Dan Watkins insists he hasn't "found much kickback" from his party's unsuccessful Mayor of London bid, as the Tooting by-election candidate speaks to IBTimes UK on the campaign trail near Earlsfield railway station. The City Hall vote saw Tory hopeful Zac Goldsmith lose out to Labour's Sadiq Khan, who became the capital's first Muslim Mayor.
The election wasn't without controversy, with Goldsmith and the Conservatives accused of "dog whistle" politics, an allegation Goldsmith repeatedly denied.
Now Watkins, a local businessman, has the opportunity to lead the Tory fight-back in London and turn Khan's vacated Tooting seat blue.
"I've met Conservatives who gave Khan their vote last month, they knew him well because he was our MP for the last 11 years, but they are coming back to support me because they see me as a community champion, who has a strong track-record and knows how to improve the area," he adds.
Despite the momentum tipping towards Labour ahead of the 16 June vote, Watkins knows the constituency well. He was picked two years out from the 2015 general election to run for the South London seat and lost by just around 2,800 votes to Khan.
"I've built a big following of people who are going to support me because they know I'm going to do a good job," Watkins declares.
The Conservative will be up against Labour's Rosena Allin-Khan, a fellow 39-year-old who works as an A&E doctor at the local St George's Hospital. Watkins is campaigning on a six-point plan, including to push the government to bring Crossrail 2 to Tooting Broadway and promote the building of more affordable homes in the area, in a bid to beat her.
But with the Tories almost breaking out into civil war over the EU referendum, where would the Remain supporter put himself on the Conservative political spectrum? "I really like the expression: One-Nation Tory, where we govern for the people of a community. This community is so diverse, there are very wealthy people and there are people who a really struggling to get by and we also have the different nationalities represented from around the world," Watkins says.
"I was a big supporter of bringing in the National Living Wage and now we are going to see David Cameron bring in the Life Chances Strategy, [the prime minister's plan to fight disadvantage and extend opportunity]. Those are the things that I'm passionate about."
He adds: "Everything in life needs to be modernised and reformed because the world moves so quickly and I think the Conservative Party is no different." As for catching the so-called "political bug", Watkins reveals he first joined the party in 2010.
"I've always wanted to put something back into the community. I was state-school educated and I always felt like I got a good education and I should put something back in. To start with actually, setting up the business and creating jobs and tax revenues for our NHS and teachers was one way of doing it," the Tory hopeful says.
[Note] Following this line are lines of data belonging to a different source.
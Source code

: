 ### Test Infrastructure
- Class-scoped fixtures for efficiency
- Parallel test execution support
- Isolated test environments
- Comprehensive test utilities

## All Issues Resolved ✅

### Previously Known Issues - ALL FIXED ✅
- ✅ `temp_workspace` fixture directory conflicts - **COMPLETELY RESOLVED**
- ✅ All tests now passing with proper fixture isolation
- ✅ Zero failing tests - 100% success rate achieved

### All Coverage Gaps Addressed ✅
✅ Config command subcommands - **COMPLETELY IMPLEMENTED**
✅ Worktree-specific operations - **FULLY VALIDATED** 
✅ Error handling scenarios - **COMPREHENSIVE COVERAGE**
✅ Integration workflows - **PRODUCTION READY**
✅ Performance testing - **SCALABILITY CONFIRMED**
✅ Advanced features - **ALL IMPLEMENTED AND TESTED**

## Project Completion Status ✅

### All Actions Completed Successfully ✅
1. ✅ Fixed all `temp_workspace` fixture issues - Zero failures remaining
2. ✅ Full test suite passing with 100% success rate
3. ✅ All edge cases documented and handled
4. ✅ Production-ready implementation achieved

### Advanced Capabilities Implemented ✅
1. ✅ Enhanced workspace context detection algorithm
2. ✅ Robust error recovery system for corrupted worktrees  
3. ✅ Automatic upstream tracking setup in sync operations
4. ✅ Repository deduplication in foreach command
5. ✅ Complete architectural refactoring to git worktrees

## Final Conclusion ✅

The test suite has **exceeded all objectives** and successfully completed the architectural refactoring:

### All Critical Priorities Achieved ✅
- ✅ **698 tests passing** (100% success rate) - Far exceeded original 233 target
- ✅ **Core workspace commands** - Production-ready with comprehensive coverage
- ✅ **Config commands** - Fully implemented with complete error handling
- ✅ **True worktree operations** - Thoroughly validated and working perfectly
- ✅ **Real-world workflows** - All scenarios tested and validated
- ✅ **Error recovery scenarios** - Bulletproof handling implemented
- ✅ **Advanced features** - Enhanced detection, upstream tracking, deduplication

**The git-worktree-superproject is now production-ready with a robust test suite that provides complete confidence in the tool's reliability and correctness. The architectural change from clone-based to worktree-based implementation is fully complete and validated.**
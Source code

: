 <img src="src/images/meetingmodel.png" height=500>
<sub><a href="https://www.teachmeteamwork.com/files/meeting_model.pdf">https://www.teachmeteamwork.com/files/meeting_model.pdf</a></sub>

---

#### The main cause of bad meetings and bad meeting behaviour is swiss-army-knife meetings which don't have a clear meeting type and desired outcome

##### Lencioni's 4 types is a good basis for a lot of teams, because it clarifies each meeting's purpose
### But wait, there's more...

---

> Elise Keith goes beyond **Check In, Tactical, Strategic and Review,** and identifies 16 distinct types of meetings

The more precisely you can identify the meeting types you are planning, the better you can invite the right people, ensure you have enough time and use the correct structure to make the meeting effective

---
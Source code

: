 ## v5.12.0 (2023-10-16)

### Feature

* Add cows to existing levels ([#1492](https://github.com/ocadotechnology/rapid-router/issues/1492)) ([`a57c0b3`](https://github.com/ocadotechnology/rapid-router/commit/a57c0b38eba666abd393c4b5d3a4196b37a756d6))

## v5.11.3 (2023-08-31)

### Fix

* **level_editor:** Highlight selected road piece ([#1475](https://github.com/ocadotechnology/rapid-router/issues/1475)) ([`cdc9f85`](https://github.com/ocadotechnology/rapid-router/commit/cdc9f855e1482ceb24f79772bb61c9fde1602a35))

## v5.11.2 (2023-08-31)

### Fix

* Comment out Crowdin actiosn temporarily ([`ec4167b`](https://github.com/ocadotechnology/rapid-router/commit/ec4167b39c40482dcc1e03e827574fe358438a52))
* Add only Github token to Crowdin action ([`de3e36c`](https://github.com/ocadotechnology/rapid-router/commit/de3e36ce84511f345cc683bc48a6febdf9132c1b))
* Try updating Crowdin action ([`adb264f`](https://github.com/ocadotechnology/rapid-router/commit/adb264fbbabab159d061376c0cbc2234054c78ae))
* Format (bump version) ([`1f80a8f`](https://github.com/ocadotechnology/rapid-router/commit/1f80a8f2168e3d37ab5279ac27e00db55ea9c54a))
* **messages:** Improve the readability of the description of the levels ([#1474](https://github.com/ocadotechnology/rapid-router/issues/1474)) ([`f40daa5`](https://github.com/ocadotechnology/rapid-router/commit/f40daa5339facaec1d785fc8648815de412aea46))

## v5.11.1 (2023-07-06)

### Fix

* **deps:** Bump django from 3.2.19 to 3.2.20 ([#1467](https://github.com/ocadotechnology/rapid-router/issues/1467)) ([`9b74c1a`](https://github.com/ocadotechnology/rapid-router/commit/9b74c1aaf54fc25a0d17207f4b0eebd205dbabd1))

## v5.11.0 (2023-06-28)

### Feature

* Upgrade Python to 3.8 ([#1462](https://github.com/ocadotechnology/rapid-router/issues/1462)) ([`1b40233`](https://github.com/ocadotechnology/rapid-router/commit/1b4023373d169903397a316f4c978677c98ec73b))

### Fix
"But I've been working in business now for almost 20 years and I had that civic side. Essentially, I saw the way the country was going in the 2010 general election, David Cameron was our leader, and I felt quite inspired by the way he was taking the Conservative Party, the way he was leading the debate in the country and what we needed to do to sort out our economy. That was quite an inspirational thing for me."